Take the listing that follows and copy it precisely.

⟨

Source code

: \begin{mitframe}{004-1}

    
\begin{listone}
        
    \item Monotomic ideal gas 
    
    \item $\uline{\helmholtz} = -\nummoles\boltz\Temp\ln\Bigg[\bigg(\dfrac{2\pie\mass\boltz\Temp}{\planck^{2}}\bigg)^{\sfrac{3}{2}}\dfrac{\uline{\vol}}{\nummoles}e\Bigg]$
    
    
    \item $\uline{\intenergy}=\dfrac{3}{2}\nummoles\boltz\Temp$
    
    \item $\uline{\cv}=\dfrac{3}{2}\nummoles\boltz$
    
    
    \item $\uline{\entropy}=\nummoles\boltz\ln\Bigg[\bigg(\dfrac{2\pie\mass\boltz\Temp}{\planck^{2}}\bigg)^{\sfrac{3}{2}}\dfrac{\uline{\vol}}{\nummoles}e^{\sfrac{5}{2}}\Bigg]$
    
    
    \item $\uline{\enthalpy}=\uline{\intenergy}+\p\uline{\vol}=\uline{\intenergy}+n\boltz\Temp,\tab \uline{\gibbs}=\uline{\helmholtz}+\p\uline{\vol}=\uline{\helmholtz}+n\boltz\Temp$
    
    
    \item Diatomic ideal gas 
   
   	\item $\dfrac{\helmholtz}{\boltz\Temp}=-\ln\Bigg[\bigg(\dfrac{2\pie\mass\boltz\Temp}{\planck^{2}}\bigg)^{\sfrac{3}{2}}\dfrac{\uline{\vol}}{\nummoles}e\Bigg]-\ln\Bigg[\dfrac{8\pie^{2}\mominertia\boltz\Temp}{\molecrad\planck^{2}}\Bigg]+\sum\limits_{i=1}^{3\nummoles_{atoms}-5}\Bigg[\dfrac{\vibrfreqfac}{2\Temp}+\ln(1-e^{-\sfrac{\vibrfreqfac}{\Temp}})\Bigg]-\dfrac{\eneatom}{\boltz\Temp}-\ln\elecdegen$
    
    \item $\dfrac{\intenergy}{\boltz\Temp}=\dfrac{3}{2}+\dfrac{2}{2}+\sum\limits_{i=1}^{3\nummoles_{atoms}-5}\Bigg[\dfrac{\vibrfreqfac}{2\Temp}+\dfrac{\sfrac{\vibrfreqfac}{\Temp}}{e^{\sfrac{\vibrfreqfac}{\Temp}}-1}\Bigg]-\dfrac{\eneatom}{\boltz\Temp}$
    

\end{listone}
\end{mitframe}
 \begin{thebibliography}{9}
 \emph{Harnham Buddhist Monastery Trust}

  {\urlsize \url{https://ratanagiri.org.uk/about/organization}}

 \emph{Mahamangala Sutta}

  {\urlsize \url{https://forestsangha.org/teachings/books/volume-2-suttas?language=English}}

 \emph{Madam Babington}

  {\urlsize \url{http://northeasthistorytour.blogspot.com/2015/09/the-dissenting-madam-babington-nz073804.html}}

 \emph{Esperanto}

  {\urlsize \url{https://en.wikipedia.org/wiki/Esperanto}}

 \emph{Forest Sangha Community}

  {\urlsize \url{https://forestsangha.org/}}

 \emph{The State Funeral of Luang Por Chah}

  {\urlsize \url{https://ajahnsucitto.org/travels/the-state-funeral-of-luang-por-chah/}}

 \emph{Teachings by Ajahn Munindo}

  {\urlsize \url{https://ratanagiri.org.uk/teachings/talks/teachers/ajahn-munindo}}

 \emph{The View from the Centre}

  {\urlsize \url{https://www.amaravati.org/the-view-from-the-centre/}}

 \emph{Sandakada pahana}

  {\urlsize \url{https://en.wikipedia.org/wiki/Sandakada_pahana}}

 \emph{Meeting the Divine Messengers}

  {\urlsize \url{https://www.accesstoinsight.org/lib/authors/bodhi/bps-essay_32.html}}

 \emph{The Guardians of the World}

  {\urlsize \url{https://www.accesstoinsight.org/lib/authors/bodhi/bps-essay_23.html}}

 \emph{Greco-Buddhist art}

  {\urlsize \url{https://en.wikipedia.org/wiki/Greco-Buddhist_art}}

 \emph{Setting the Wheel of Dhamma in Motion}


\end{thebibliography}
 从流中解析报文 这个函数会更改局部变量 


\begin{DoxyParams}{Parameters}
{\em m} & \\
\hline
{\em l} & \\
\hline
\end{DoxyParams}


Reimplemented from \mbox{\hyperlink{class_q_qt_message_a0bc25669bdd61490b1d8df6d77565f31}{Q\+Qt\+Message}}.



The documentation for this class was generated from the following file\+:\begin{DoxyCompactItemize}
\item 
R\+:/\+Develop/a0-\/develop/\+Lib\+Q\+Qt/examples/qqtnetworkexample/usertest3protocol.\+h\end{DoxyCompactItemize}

⟩

* **Output for this exercise**
Source code

: \begin{mitframe}{004-1}

    
\begin{listone}
        
    \item Monotomic ideal gas 
    
    \item $\uline{\helmholtz} = -\nummoles\boltz\Temp\ln\Bigg[\bigg(\dfrac{2\pie\mass\boltz\Temp}{\planck^{2}}\bigg)^{\sfrac{3}{2}}\dfrac{\uline{\vol}}{\nummoles}e\Bigg]$
    
    
    \item $\uline{\intenergy}=\dfrac{3}{2}\nummoles\boltz\Temp$
    
    \item $\uline{\cv}=\dfrac{3}{2}\nummoles\boltz$
    
    
    \item $\uline{\entropy}=\nummoles\boltz\ln\Bigg[\bigg(\dfrac{2\pie\mass\boltz\Temp}{\planck^{2}}\bigg)^{\sfrac{3}{2}}\dfrac{\uline{\vol}}{\nummoles}e^{\sfrac{5}{2}}\Bigg]$
    
    
    \item $\uline{\enthalpy}=\uline{\intenergy}+\p\uline{\vol}=\uline{\intenergy}+n\boltz\Temp,\tab \uline{\gibbs}=\uline{\helmholtz}+\p\uline{\vol}=\uline{\helmholtz}+n\boltz\Temp$
    
    
    \item Diatomic ideal gas 
   
   	\item $\dfrac{\helmholtz}{\boltz\Temp}=-\ln\Bigg[\bigg(\dfrac{2\pie\mass\boltz\Temp}{\planck^{2}}\bigg)^{\sfrac{3}{2}}\dfrac{\uline{\vol}}{\nummoles}e\Bigg]-\ln\Bigg[\dfrac{8\pie^{2}\mominertia\boltz\Temp}{\molecrad\planck^{2}}\Bigg]+\sum\limits_{i=1}^{3\nummoles_{atoms}-5}\Bigg[\dfrac{\vibrfreqfac}{2\Temp}+\ln(1-e^{-\sfrac{\vibrfreqfac}{\Temp}})\Bigg]-\dfrac{\eneatom}{\boltz\Temp}-\ln\elecdegen$
    
    \item $\dfrac{\intenergy}{\boltz\Temp}=\dfrac{3}{2}+\dfrac{2}{2}+\sum\limits_{i=1}^{3\nummoles_{atoms}-5}\Bigg[\dfrac{\vibrfreqfac}{2\Temp}+\dfrac{\sfrac{\vibrfreqfac}{\Temp}}{e^{\sfrac{\vibrfreqfac}{\Temp}}-1}\Bigg]-\dfrac{\eneatom}{\boltz\Temp}$
    

\end{listone}
\end{mitframe}
 \begin{thebibliography}{9}
 \emph{Harnham Buddhist Monastery Trust}

  {\urlsize \url{https://ratanagiri.org.uk/about/organization}}

 \emph{Mahamangala Sutta}

  {\urlsize \url{https://forestsangha.org/teachings/books/volume-2-suttas?language=English}}

 \emph{Madam Babington}

  {\urlsize \url{http://northeasthistorytour.blogspot.com/2015/09/the-dissenting-madam-babington-nz073804.html}}

 \emph{Esperanto}

  {\urlsize \url{https://en.wikipedia.org/wiki/Esperanto}}

 \emph{Forest Sangha Community}

  {\urlsize \url{https://forestsangha.org/}}

 \emph{The State Funeral of Luang Por Chah}

  {\urlsize \url{https://ajahnsucitto.org/travels/the-state-funeral-of-luang-por-chah/}}

 \emph{Teachings by Ajahn Munindo}

  {\urlsize \url{https://ratanagiri.org.uk/teachings/talks/teachers/ajahn-munindo}}

 \emph{The View from the Centre}

  {\urlsize \url{https://www.amaravati.org/the-view-from-the-centre/}}

 \emph{Sandakada pahana}

  {\urlsize \url{https://en.wikipedia.org/wiki/Sandakada_pahana}}

 \emph{Meeting the Divine Messengers}

  {\urlsize \url{https://www.accesstoinsight.org/lib/authors/bodhi/bps-essay_32.html}}

 \emph{The Guardians of the World}

  {\urlsize \url{https://www.accesstoinsight.org/lib/authors/bodhi/bps-essay_23.html}}

 \emph{Greco-Buddhist art}

  {\urlsize \url{https://en.wikipedia.org/wiki/Greco-Buddhist_art}}

 \emph{Setting the Wheel of Dhamma in Motion}


\end{thebibliography}
 从流中解析报文 这个函数会更改局部变量 


\begin{DoxyParams}{Parameters}
{\em m} & \\
\hline
{\em l} & \\
\hline
\end{DoxyParams}


Reimplemented from \mbox{\hyperlink{class_q_qt_message_a0bc25669bdd61490b1d8df6d77565f31}{Q\+Qt\+Message}}.



The documentation for this class was generated from the following file\+:\begin{DoxyCompactItemize}
\item 
R\+:/\+Develop/a0-\/develop/\+Lib\+Q\+Qt/examples/qqtnetworkexample/usertest3protocol.\+h\end{DoxyCompactItemize}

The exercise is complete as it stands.